◆ **What you are asked to do**
Find the lines of the data below that include "FillType". Report their number only.

◆ **Dataset records**
::::::

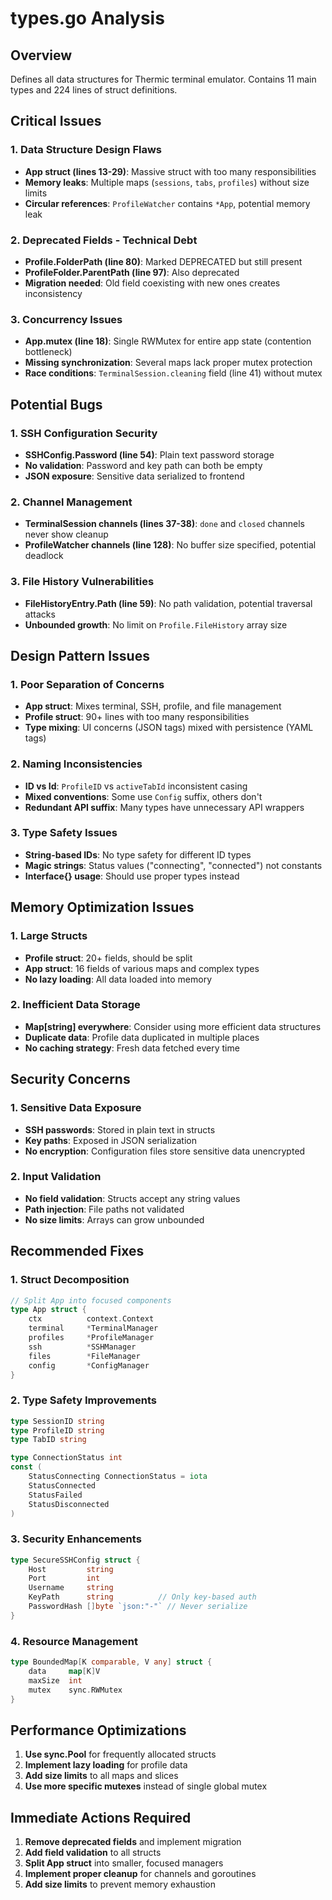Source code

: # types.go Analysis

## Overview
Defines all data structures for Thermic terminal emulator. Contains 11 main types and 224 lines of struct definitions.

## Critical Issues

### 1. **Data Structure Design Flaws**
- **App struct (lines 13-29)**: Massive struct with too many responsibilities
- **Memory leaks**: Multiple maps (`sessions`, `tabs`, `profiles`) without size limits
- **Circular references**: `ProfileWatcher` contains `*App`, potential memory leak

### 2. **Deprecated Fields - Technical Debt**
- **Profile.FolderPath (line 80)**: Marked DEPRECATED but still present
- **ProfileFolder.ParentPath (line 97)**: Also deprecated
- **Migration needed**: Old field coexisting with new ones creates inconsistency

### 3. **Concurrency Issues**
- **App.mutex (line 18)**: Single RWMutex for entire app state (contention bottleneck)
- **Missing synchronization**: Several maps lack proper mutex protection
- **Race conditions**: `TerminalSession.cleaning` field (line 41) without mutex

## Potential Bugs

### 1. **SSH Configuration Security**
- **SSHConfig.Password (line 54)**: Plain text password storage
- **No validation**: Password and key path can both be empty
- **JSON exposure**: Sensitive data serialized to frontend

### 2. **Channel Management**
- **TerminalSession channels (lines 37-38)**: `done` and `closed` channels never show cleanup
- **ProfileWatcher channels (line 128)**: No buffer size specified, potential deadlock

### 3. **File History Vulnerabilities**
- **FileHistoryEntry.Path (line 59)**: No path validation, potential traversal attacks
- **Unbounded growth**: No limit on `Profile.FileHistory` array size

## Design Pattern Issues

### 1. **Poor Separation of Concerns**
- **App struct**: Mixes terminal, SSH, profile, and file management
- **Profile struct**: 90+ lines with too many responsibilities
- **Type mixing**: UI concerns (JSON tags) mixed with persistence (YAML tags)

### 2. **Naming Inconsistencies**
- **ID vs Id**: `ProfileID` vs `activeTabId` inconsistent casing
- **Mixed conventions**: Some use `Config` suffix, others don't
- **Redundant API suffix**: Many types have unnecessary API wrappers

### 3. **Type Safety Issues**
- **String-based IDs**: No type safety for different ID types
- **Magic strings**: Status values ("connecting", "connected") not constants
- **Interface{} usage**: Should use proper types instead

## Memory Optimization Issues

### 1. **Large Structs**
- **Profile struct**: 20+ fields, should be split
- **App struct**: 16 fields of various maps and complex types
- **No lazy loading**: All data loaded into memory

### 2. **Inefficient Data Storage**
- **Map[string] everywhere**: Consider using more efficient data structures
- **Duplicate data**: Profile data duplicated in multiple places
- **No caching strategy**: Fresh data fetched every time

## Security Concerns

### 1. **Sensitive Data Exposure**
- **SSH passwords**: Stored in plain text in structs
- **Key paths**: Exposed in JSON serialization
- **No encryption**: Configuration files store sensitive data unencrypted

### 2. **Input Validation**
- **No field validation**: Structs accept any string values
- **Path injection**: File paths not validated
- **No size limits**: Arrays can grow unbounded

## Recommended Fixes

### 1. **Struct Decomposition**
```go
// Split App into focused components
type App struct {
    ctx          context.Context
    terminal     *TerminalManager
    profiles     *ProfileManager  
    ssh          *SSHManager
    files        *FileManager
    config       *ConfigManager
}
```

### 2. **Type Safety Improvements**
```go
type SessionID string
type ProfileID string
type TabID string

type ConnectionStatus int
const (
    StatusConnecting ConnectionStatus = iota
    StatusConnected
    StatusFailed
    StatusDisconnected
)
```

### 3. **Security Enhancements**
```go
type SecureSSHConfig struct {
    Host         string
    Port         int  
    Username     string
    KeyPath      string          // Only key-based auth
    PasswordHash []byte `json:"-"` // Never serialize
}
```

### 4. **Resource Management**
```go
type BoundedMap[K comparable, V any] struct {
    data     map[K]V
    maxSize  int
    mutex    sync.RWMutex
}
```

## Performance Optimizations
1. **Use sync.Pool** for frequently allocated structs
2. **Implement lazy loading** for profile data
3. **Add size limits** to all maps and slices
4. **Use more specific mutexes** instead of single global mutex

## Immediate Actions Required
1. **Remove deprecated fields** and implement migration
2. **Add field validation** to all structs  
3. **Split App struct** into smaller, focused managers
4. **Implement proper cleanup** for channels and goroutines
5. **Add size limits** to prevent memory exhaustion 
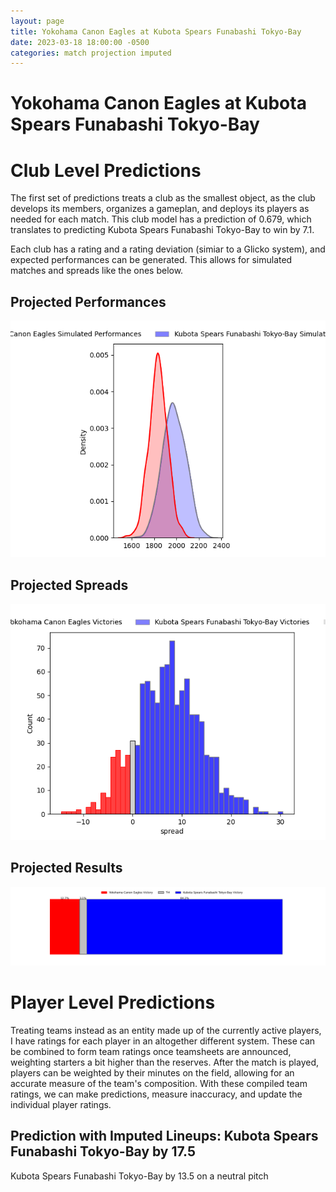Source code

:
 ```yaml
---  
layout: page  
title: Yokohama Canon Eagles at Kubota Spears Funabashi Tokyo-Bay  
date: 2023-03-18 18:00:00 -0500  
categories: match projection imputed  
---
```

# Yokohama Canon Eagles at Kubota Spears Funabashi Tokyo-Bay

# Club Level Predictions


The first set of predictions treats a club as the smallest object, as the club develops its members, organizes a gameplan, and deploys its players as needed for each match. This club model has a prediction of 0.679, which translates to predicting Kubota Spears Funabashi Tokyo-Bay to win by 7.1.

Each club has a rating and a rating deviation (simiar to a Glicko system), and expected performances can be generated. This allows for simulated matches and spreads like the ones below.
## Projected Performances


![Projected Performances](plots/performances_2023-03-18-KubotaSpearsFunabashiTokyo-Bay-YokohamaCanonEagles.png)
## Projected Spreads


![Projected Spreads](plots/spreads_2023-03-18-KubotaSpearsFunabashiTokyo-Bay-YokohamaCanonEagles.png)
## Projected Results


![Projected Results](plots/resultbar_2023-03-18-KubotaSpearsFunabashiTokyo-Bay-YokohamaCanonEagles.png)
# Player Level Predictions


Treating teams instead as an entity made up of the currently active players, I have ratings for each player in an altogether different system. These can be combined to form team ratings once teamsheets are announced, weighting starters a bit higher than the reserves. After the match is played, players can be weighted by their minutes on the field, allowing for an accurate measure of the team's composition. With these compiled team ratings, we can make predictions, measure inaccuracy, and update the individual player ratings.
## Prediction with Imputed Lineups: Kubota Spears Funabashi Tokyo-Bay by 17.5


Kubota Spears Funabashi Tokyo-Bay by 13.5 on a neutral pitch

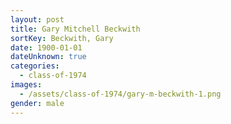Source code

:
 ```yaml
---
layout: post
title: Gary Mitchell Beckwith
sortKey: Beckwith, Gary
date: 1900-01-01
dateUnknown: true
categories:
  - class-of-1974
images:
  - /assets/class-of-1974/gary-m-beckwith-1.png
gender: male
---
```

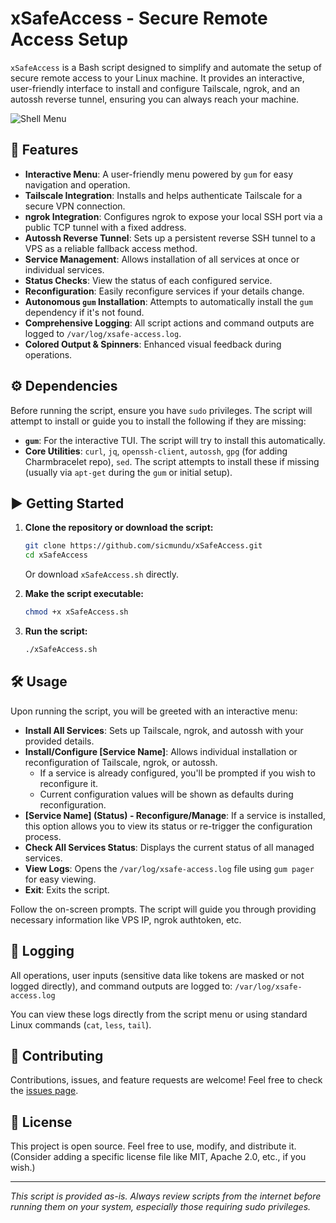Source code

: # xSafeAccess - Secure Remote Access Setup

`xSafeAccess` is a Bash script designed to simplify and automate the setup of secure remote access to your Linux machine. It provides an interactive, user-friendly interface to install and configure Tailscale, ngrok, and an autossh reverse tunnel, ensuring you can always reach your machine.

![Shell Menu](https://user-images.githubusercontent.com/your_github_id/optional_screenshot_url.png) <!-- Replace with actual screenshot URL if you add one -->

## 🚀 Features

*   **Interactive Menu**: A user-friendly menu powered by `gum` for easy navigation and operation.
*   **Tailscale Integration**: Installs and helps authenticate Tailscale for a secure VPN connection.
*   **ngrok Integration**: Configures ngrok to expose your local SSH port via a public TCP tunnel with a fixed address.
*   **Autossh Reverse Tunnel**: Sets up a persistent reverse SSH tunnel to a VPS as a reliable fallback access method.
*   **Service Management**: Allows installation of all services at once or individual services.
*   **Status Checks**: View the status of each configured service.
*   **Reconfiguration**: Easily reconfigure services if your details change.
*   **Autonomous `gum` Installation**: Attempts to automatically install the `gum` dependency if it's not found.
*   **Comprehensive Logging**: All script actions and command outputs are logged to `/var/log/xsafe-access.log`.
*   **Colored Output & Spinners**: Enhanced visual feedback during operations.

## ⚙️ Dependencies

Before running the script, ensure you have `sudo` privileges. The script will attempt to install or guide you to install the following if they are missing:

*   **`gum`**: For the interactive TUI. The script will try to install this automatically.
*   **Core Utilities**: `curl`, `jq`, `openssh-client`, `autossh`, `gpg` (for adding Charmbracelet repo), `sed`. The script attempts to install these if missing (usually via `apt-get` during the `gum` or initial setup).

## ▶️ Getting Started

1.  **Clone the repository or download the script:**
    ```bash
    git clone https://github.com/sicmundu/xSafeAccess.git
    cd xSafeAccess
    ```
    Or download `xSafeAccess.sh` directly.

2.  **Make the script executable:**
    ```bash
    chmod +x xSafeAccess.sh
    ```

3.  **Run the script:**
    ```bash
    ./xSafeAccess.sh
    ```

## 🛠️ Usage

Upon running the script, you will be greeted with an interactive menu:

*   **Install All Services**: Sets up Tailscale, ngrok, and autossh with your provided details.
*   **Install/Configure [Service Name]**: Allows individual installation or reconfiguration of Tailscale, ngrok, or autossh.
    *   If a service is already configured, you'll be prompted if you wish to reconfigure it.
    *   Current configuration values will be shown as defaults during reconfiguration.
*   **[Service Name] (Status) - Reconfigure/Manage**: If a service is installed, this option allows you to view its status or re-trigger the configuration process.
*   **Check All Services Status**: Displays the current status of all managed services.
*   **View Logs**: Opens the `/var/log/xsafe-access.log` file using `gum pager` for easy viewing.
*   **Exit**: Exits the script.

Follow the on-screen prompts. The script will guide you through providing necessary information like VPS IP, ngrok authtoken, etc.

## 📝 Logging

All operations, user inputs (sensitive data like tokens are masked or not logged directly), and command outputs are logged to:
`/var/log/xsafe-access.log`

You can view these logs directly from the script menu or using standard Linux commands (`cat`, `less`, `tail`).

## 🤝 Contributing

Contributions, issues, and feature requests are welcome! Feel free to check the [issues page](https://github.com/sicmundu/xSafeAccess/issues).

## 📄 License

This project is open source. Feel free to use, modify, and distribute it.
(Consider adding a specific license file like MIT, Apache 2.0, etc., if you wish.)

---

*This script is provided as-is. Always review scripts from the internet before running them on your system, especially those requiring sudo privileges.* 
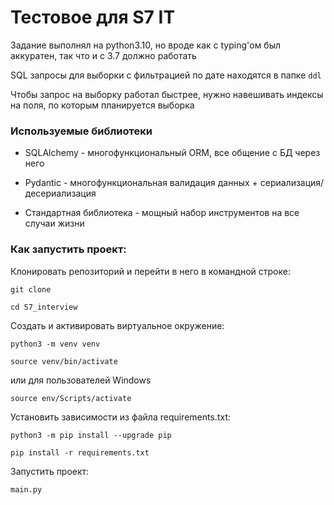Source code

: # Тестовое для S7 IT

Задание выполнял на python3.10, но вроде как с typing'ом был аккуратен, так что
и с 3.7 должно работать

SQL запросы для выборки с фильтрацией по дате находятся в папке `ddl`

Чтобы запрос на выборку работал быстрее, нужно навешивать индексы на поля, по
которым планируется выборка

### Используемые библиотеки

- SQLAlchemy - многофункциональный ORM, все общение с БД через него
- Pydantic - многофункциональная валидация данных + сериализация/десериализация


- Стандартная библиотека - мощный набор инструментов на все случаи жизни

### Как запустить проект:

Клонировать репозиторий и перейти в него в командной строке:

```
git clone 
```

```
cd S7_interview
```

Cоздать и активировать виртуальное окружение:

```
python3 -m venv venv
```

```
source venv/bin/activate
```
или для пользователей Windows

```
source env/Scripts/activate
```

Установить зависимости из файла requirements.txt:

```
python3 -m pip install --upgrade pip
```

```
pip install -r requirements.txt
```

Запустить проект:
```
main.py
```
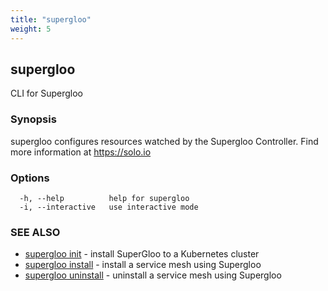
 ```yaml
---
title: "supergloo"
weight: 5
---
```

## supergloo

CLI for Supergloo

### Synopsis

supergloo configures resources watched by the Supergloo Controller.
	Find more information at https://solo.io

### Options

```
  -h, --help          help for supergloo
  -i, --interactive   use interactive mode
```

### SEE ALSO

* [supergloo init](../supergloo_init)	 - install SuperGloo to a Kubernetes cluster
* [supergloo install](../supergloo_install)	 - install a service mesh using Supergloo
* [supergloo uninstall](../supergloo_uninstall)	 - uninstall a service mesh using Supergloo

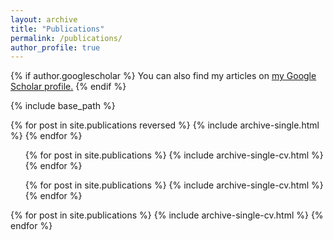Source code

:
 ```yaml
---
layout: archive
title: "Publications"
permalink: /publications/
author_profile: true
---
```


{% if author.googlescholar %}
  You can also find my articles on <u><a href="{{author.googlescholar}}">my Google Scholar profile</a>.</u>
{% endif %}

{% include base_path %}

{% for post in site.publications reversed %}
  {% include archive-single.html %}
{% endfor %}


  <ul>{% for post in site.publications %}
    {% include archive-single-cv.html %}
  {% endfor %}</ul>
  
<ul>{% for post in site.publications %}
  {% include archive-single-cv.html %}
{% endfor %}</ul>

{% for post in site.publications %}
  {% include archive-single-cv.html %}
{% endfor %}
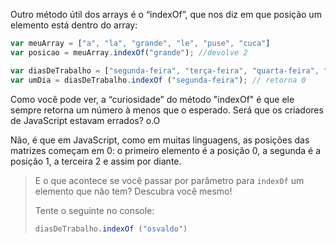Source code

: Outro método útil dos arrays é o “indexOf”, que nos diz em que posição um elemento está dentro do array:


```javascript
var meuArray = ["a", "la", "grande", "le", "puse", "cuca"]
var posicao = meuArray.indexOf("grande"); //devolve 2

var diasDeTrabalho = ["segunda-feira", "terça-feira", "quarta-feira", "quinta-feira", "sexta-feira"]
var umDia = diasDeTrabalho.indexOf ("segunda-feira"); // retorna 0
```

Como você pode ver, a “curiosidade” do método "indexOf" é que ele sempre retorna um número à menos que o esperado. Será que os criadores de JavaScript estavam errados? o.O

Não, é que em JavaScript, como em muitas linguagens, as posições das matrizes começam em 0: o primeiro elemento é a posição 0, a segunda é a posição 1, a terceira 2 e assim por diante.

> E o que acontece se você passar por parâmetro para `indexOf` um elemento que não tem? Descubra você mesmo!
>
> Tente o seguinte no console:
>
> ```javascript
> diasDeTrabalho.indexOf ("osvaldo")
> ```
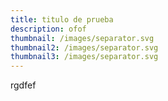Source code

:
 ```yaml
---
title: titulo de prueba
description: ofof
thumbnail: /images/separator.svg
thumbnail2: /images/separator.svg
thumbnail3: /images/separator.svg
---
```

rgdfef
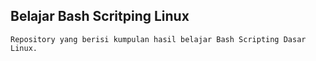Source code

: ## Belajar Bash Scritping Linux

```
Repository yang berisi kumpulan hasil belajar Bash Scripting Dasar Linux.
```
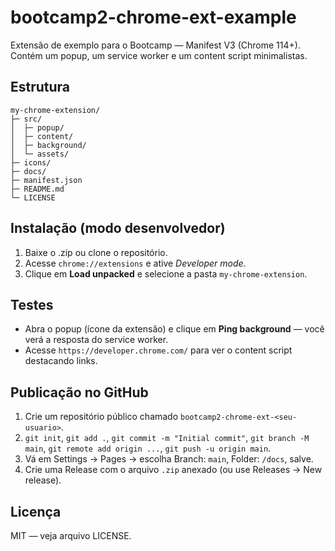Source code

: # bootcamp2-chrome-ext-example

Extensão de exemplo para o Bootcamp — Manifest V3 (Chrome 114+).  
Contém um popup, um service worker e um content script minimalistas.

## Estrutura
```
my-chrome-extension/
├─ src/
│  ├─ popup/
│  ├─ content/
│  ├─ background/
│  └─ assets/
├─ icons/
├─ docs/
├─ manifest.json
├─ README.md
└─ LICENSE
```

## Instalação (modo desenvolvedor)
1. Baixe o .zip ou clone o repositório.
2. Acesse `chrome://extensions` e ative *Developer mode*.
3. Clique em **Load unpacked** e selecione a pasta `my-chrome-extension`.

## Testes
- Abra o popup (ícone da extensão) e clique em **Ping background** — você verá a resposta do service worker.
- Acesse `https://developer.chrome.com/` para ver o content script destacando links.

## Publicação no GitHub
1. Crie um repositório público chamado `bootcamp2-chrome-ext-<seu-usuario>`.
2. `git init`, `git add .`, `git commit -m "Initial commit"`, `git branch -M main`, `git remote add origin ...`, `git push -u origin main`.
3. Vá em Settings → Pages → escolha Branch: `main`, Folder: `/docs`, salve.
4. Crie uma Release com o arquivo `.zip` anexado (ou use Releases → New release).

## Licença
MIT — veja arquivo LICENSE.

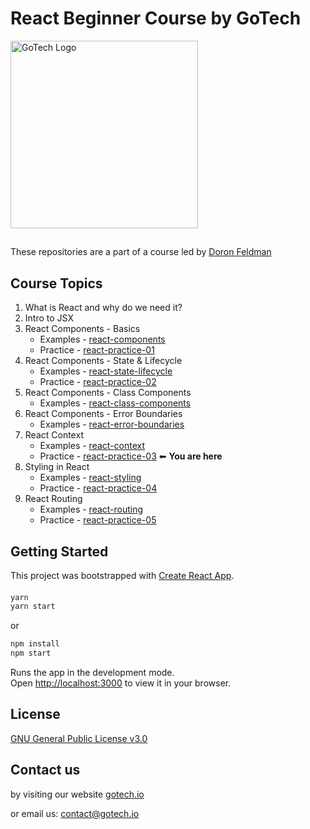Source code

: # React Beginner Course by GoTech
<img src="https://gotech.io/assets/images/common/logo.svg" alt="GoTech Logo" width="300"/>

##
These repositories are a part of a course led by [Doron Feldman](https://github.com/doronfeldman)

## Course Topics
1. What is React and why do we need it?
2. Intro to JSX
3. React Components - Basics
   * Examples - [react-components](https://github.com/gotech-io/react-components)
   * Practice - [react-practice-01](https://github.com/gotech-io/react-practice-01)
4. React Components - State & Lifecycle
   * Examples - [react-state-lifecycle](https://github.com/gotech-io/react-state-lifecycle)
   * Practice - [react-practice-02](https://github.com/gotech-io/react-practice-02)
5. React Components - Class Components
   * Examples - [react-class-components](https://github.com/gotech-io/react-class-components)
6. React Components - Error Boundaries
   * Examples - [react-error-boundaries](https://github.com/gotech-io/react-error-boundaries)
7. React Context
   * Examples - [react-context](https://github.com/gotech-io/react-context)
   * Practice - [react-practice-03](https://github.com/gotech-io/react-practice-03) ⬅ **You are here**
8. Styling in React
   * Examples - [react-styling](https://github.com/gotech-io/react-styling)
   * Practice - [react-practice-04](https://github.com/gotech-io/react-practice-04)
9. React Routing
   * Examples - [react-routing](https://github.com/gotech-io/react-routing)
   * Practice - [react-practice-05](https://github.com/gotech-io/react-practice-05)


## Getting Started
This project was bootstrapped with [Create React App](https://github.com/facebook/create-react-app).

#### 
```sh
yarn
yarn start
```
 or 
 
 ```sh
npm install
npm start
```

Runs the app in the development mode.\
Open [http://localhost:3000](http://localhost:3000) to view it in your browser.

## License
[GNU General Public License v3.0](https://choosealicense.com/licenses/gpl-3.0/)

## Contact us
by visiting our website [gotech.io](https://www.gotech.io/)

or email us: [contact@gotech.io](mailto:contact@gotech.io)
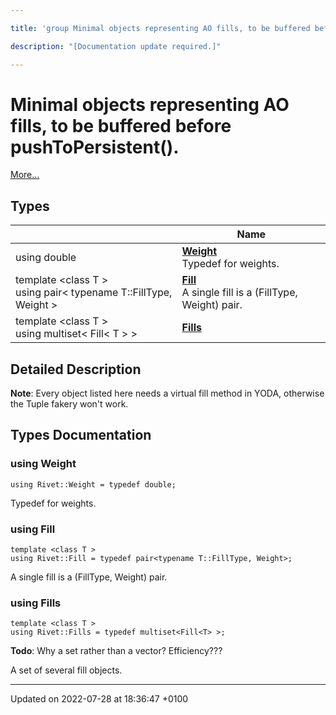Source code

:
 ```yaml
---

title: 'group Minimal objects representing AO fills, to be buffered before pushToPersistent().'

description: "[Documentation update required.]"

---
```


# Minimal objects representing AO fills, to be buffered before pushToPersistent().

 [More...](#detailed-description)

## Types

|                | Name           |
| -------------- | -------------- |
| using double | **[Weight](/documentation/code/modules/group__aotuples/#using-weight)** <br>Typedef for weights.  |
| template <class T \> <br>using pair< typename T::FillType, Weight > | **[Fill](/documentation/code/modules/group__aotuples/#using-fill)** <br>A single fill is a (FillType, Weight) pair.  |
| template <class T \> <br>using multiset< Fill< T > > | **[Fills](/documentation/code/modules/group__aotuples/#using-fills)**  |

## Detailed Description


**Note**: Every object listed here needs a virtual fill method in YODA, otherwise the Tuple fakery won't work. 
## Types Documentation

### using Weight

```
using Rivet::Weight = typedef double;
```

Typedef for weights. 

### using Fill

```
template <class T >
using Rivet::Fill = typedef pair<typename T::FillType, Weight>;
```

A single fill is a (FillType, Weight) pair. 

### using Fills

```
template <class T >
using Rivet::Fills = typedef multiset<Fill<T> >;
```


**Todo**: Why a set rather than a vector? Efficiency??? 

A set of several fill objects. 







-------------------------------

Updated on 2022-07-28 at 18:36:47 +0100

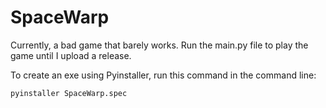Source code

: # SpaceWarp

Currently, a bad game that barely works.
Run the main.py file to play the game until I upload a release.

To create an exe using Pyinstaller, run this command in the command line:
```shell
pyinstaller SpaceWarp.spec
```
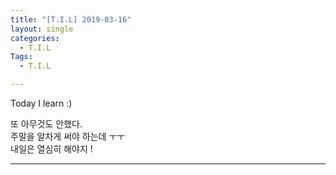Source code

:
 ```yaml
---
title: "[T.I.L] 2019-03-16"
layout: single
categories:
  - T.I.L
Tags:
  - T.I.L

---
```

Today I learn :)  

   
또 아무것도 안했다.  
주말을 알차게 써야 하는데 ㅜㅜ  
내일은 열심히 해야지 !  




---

::::::

◆ **Task output**
3